From the entries below, please output exactly the lines starting at the one containing "- **Email**: admin@flamenca.com" and ending at the one containing "## 🔧 Scripts Disponibles para Windows", both included.

── DATA

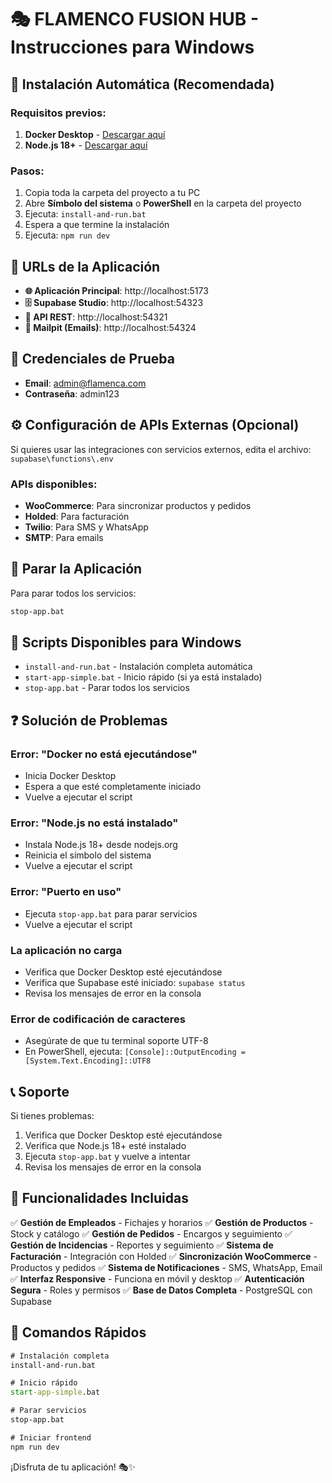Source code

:# 🎭 FLAMENCO FUSION HUB - Instrucciones para Windows

## 🚀 Instalación Automática (Recomendada)

### Requisitos previos:
1. **Docker Desktop** - [Descargar aquí](https://www.docker.com/products/docker-desktop/)
2. **Node.js 18+** - [Descargar aquí](https://nodejs.org/)

### Pasos:
1. Copia toda la carpeta del proyecto a tu PC
2. Abre **Símbolo del sistema** o **PowerShell** en la carpeta del proyecto
3. Ejecuta: `install-and-run.bat`
4. Espera a que termine la instalación
5. Ejecuta: `npm run dev`

## 📱 URLs de la Aplicación

- **🌐 Aplicación Principal**: http://localhost:5173
- **🗄️ Supabase Studio**: http://localhost:54323
- **🔌 API REST**: http://localhost:54321
- **📧 Mailpit (Emails)**: http://localhost:54324

## 👤 Credenciales de Prueba

- **Email**: admin@flamenca.com
- **Contraseña**: admin123

## ⚙️ Configuración de APIs Externas (Opcional)

Si quieres usar las integraciones con servicios externos, edita el archivo:
`supabase\functions\.env`

### APIs disponibles:
- **WooCommerce**: Para sincronizar productos y pedidos
- **Holded**: Para facturación
- **Twilio**: Para SMS y WhatsApp
- **SMTP**: Para emails

## 🛑 Parar la Aplicación

Para parar todos los servicios:
```cmd
stop-app.bat
```

## 🔧 Scripts Disponibles para Windows

- `install-and-run.bat` - Instalación completa automática
- `start-app-simple.bat` - Inicio rápido (si ya está instalado)
- `stop-app.bat` - Parar todos los servicios

## ❓ Solución de Problemas

### Error: "Docker no está ejecutándose"
- Inicia Docker Desktop
- Espera a que esté completamente iniciado
- Vuelve a ejecutar el script

### Error: "Node.js no está instalado"
- Instala Node.js 18+ desde nodejs.org
- Reinicia el símbolo del sistema
- Vuelve a ejecutar el script

### Error: "Puerto en uso"
- Ejecuta `stop-app.bat` para parar servicios
- Vuelve a ejecutar el script

### La aplicación no carga
- Verifica que Docker Desktop esté ejecutándose
- Verifica que Supabase esté iniciado: `supabase status`
- Revisa los mensajes de error en la consola

### Error de codificación de caracteres
- Asegúrate de que tu terminal soporte UTF-8
- En PowerShell, ejecuta: `[Console]::OutputEncoding = [System.Text.Encoding]::UTF8`

## 📞 Soporte

Si tienes problemas:
1. Verifica que Docker Desktop esté ejecutándose
2. Verifica que Node.js 18+ esté instalado
3. Ejecuta `stop-app.bat` y vuelve a intentar
4. Revisa los mensajes de error en la consola

## 🎯 Funcionalidades Incluidas

✅ **Gestión de Empleados** - Fichajes y horarios
✅ **Gestión de Productos** - Stock y catálogo
✅ **Gestión de Pedidos** - Encargos y seguimiento
✅ **Gestión de Incidencias** - Reportes y seguimiento
✅ **Sistema de Facturación** - Integración con Holded
✅ **Sincronización WooCommerce** - Productos y pedidos
✅ **Sistema de Notificaciones** - SMS, WhatsApp, Email
✅ **Interfaz Responsive** - Funciona en móvil y desktop
✅ **Autenticación Segura** - Roles y permisos
✅ **Base de Datos Completa** - PostgreSQL con Supabase

## 🔄 Comandos Rápidos

```cmd
# Instalación completa
install-and-run.bat

# Inicio rápido
start-app-simple.bat

# Parar servicios
stop-app.bat

# Iniciar frontend
npm run dev
```

¡Disfruta de tu aplicación! 🎭✨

────

**RESPONSE TO THE EXERCISE**:
- **Email**: admin@flamenca.com
- **Contraseña**: admin123

## ⚙️ Configuración de APIs Externas (Opcional)

Si quieres usar las integraciones con servicios externos, edita el archivo:
`supabase\functions\.env`

### APIs disponibles:
- **WooCommerce**: Para sincronizar productos y pedidos
- **Holded**: Para facturación
- **Twilio**: Para SMS y WhatsApp
- **SMTP**: Para emails

## 🛑 Parar la Aplicación

Para parar todos los servicios:
```cmd
stop-app.bat
```

## 🔧 Scripts Disponibles para Windows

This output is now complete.